Study links short-term feed increases to ovulation in gilts
Bottom line
A new swine reproduction study in Veterinary Sciences examined whether short-term feed increases, often called nutritional flushing, can improve growth and sexual development in gilts that had previously been limit-fed in an electronic sow feeder system. The work builds on a broader Virginia Tech research program led by Richard Tyler Niblett, which found that short-term increases in feed allowance did not change age at puberty, but did increase ovulation rate compared with continued restricted feeding; flushed gilts performed similarly to ad libitum-fed animals on ovulation while maintaining feed conversion closer to restricted-fed gilts. The study also sits in the context of wider industry adoption of electronic sow feeders, which allow individual feed allocation in group housing. (vtechworks.lib.vt.edu)
Why it matters: For veterinary professionals working with sow herds, the findings suggest there may be a practical middle path between unrestricted feeding and strict restriction in gilt development. If short-term flushing can support ovulation without accelerating puberty or undermining feed efficiency, herd veterinarians and nutrition advisers may have another tool for managing breeding targets, replacement gilt longevity, and reproductive performance in group-housed systems using electronic sow feeders. The welfare angle is important, too: European welfare guidance notes that competition over feed and unequal intake remain core risks in group housing, so technologies that improve individual feed delivery can matter beyond production metrics alone. (vtechworks.lib.vt.edu)

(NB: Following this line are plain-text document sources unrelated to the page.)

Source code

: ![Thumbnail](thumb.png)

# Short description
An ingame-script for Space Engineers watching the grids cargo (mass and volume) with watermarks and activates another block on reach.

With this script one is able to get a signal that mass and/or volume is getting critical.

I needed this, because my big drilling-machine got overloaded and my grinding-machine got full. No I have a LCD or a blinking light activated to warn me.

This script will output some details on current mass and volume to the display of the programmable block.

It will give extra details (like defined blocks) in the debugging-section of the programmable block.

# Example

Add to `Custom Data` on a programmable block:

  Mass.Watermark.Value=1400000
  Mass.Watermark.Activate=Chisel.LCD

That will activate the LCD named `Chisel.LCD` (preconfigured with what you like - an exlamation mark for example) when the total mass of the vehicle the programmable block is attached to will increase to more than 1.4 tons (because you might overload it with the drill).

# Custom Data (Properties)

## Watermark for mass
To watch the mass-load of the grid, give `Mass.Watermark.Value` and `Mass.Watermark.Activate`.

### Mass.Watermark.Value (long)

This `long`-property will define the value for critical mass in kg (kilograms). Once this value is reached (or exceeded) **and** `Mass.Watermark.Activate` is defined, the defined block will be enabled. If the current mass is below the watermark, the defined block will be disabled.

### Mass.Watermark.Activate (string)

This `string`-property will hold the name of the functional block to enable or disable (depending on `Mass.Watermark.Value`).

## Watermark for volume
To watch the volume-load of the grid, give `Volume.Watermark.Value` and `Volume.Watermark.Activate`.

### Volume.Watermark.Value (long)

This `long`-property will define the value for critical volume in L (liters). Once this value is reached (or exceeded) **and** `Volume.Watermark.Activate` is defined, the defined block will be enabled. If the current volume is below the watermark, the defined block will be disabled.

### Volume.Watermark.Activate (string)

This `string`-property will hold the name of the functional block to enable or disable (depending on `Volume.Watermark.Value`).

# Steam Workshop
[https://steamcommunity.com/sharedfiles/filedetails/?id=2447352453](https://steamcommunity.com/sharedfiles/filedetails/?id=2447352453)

What to watch: Watch for follow-up data on litter outcomes, commercial herd performance, and whether this feeding approach is incorporated into gilt management protocols or nutrition guidance. (vtechworks.lib.vt.edu)
A new paper in Veterinary Sciences adds to a growing body of work on how feeding strategy shapes gilt development in modern group-housed systems. The study, “Effect of Short-Term Increases in Feed Allowances on Growth and Sexual Development in Previously Feed-Restricted Gilts,” evaluates whether a brief increase in feed allowance can benefit gilts that were previously limit-fed using an electronic sow feeder, or ESF. The question matters because producers want replacement gilts to reach breeding targets without overshooting body weight or compromising later reproductive performance. (vtechworks.lib.vt.edu)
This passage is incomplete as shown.